Magnesium oxide nanoclusters have attracted much attention due to their potential applications to catalysis and novel optoelectronic materials. In the present study, we have studied the electronic and magnetic properties of the stoichiometric magnesium oxide nanoclusters (MgO)n for n = 2-20. Although the binding energy increases with the size of the cluster, it reaches the asymptotic limit of about 66.0 eV per unit for relatively large n value.
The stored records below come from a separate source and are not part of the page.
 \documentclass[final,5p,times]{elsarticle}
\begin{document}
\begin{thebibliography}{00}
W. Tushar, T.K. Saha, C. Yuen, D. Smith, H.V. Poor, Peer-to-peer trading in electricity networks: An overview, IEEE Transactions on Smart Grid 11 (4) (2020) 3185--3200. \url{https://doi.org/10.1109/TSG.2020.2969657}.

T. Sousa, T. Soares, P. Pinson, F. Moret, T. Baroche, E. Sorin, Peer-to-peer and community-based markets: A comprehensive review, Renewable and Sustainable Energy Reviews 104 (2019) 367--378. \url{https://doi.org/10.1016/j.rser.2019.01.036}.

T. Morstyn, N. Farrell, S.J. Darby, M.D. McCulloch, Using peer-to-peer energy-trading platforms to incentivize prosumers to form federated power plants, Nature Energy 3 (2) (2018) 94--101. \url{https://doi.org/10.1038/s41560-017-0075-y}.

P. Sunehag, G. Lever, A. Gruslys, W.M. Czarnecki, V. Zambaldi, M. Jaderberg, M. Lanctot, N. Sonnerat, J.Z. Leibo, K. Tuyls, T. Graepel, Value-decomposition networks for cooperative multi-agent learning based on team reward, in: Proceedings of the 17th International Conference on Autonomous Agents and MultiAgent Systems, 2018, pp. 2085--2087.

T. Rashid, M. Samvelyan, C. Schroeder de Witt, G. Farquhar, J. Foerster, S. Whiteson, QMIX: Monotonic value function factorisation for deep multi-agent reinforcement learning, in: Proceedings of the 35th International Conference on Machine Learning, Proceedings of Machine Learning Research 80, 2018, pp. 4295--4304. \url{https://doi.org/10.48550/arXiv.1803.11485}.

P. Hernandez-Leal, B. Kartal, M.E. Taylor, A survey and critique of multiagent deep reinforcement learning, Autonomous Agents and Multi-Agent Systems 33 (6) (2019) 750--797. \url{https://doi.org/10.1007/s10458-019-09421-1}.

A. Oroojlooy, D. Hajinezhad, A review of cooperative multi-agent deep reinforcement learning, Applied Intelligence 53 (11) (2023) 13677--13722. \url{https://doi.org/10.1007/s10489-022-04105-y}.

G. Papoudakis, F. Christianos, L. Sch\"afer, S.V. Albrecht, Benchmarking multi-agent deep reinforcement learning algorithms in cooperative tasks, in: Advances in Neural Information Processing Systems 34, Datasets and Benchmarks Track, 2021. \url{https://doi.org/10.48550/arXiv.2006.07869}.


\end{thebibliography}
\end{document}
The static dipole polarizability also exhibits distinct size dependence, reflecting clearly the structural transition when the cluster grows. The polarizability and the binding energy of the clusters are found to be inversely related to each other and their correlation is rationalized by invoking the minimum polarizability principle. Moreover, principle of maximum hardness is also used to characterize the magic number clusters. A well-defined linear correlation is found between static dipole polarizability and the inverse of ionization potential. The most important feature of this work is the NMR study of MgO clusters which is reported for the first time. For each cluster size, the calculated NMR parameters at 17O nuclei together with electronic and structural data provide detailed insight into the properties of bulk and in particular of nanosized structures. Variation of 17O chemical shieldings demonstrates the electrostatic environment divisions around the oxygen nuclei which in turn originate from the cluster structure and its symmetry.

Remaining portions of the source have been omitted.